EXERCISE DESCRIPTION:
Print the records below word for word, beginning with the first line and ending once the line containing "1. **Einfache Produktseite**: Erstelle" is printed.

::::

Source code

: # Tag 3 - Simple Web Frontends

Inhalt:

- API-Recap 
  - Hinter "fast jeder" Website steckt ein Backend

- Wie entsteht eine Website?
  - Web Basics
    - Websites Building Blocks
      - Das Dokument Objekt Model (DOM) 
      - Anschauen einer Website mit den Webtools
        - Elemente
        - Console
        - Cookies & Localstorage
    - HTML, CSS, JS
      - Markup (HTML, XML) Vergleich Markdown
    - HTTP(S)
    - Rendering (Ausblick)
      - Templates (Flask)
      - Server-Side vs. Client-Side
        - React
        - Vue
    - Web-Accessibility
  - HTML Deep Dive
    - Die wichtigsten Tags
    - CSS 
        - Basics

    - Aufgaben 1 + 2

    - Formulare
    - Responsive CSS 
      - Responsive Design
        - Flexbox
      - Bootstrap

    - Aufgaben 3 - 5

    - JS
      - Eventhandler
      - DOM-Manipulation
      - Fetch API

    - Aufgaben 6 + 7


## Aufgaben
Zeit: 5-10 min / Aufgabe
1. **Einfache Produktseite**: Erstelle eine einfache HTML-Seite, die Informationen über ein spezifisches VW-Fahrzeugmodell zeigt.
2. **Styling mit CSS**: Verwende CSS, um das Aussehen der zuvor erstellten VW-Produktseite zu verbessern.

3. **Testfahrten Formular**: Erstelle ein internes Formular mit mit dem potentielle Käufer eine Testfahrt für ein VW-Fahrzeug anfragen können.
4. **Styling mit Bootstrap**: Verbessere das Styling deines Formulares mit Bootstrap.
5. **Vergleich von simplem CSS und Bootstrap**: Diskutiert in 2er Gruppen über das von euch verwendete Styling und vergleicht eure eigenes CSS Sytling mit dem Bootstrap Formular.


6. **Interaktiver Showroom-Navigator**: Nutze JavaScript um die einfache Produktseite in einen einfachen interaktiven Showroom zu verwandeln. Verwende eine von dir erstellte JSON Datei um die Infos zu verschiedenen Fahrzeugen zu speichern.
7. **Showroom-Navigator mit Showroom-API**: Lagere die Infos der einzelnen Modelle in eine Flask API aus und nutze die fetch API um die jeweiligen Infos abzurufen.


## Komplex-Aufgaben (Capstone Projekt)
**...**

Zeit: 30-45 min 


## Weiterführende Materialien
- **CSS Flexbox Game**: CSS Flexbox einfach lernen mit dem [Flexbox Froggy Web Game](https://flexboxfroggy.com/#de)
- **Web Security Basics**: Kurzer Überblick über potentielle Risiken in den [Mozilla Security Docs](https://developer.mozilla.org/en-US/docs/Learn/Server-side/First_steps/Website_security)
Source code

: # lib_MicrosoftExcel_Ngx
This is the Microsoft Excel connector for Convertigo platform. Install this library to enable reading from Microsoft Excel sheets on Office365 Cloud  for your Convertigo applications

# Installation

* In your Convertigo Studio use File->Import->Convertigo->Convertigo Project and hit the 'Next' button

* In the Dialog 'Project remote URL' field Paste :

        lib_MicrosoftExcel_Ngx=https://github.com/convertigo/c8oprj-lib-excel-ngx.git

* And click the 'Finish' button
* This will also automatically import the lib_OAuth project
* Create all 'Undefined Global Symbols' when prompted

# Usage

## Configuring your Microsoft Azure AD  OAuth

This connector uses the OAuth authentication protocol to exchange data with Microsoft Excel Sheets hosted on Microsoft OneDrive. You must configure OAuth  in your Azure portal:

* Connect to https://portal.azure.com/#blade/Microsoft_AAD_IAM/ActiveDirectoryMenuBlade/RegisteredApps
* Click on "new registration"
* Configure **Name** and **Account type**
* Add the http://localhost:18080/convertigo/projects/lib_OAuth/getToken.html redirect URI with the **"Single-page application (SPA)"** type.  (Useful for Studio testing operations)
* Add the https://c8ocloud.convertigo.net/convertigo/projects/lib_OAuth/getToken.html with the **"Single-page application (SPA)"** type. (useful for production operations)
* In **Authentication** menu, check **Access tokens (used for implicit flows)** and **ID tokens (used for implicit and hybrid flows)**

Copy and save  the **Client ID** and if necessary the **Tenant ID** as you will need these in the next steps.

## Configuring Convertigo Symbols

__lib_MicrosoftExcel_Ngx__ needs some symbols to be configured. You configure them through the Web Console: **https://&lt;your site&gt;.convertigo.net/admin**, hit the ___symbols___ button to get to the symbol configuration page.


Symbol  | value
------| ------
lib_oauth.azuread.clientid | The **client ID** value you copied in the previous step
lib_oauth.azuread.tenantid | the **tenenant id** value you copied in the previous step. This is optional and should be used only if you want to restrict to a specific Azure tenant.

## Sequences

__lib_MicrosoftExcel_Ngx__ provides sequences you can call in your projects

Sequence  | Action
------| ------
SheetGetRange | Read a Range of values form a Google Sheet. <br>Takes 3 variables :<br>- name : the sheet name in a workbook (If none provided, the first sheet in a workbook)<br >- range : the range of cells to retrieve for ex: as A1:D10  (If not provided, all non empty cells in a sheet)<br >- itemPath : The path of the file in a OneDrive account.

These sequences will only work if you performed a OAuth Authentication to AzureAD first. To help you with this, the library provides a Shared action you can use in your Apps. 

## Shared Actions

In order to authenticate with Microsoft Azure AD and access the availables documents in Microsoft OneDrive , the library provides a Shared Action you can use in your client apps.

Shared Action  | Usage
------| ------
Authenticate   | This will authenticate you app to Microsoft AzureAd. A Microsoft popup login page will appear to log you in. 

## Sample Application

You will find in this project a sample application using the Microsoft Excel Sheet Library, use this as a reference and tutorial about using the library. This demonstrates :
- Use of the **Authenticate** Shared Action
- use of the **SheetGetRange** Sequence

::::

EXERCISE RESPONSE:
Source code

: # Tag 3 - Simple Web Frontends

Inhalt:

- API-Recap 
  - Hinter "fast jeder" Website steckt ein Backend

- Wie entsteht eine Website?
  - Web Basics
    - Websites Building Blocks
      - Das Dokument Objekt Model (DOM) 
      - Anschauen einer Website mit den Webtools
        - Elemente
        - Console
        - Cookies & Localstorage
    - HTML, CSS, JS
      - Markup (HTML, XML) Vergleich Markdown
    - HTTP(S)
    - Rendering (Ausblick)
      - Templates (Flask)
      - Server-Side vs. Client-Side
        - React
        - Vue
    - Web-Accessibility
  - HTML Deep Dive
    - Die wichtigsten Tags
    - CSS 
        - Basics

    - Aufgaben 1 + 2

    - Formulare
    - Responsive CSS 
      - Responsive Design
        - Flexbox
      - Bootstrap

    - Aufgaben 3 - 5

    - JS
      - Eventhandler
      - DOM-Manipulation
      - Fetch API

    - Aufgaben 6 + 7


## Aufgaben
Zeit: 5-10 min / Aufgabe
1. **Einfache Produktseite**: Erstelle eine einfache HTML-Seite, die Informationen über ein spezifisches VW-Fahrzeugmodell zeigt.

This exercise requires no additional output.